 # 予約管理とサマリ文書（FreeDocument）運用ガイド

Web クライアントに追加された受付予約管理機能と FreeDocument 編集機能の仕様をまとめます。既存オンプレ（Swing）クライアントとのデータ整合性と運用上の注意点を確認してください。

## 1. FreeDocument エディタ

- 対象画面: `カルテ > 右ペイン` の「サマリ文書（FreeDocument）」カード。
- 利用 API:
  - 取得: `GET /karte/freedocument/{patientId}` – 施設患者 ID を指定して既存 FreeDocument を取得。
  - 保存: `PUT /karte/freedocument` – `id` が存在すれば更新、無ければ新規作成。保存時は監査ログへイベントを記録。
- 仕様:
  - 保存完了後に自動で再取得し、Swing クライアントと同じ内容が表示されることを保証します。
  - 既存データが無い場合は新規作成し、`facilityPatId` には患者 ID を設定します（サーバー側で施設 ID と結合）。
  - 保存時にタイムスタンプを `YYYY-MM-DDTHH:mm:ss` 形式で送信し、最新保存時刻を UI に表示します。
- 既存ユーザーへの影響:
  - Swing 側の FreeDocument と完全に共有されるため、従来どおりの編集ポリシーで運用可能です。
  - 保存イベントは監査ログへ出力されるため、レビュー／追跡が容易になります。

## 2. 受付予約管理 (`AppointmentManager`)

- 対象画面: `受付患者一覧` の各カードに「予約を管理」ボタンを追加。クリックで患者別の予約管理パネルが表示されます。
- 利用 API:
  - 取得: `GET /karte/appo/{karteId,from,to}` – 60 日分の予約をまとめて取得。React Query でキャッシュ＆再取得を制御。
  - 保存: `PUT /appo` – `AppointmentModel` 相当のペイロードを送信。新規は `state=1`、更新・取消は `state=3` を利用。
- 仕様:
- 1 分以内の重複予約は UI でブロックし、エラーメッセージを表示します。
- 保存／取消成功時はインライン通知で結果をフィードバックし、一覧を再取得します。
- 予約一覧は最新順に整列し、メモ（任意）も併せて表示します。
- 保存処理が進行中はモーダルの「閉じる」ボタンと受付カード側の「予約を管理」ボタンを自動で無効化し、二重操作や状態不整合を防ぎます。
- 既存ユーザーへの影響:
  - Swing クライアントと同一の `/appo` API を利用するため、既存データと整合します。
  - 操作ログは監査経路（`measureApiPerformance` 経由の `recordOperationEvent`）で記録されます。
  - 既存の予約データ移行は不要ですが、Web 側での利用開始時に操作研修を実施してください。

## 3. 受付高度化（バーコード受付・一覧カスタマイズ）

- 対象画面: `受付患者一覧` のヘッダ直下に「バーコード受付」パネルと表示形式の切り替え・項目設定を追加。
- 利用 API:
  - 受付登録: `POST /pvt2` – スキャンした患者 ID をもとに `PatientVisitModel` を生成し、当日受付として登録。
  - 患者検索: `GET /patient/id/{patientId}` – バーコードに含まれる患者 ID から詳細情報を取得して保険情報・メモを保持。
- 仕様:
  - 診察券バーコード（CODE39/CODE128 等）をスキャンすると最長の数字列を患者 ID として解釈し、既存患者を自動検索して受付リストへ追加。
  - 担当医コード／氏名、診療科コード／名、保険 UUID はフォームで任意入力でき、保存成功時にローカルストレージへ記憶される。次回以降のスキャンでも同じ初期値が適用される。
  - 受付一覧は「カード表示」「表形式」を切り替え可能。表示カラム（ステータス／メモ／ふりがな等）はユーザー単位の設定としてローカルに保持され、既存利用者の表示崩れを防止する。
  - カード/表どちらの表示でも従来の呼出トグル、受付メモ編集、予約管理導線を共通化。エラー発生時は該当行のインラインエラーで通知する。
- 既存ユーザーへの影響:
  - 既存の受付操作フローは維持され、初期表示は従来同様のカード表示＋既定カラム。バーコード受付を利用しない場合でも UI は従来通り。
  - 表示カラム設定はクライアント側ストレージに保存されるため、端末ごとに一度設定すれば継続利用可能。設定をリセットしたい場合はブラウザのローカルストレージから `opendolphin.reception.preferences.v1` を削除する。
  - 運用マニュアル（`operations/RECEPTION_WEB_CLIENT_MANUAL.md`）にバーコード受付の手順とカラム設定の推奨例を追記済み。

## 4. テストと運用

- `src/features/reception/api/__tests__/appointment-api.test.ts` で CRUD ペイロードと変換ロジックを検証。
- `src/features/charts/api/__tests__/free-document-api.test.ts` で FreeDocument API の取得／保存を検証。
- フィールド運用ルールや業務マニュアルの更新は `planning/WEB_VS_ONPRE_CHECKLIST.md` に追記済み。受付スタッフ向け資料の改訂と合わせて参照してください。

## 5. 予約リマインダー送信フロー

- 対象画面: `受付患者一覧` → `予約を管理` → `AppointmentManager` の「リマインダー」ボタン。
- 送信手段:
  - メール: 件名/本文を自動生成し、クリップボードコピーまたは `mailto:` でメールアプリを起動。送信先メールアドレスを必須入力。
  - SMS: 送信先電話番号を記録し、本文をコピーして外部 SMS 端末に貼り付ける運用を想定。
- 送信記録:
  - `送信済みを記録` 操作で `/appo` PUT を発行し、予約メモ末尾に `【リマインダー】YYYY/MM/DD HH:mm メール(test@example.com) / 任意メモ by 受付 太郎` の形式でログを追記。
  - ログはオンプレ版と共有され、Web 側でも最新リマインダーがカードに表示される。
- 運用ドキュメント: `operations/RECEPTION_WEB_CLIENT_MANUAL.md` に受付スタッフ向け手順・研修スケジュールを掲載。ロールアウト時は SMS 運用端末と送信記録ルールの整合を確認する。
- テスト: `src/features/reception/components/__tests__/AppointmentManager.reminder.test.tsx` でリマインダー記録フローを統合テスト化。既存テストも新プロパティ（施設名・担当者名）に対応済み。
* * * *
Identify each line in the records above that contains the word "Swing", and copy it out in full.

* _EXERCISE ANSWER_
Web クライアントに追加された受付予約管理機能と FreeDocument 編集機能の仕様をまとめます。既存オンプレ（Swing）クライアントとのデータ整合性と運用上の注意点を確認してください。
  - 保存完了後に自動で再取得し、Swing クライアントと同じ内容が表示されることを保証します。
  - Swing 側の FreeDocument と完全に共有されるため、従来どおりの編集ポリシーで運用可能です。
  - Swing クライアントと同一の `/appo` API を利用するため、既存データと整合します。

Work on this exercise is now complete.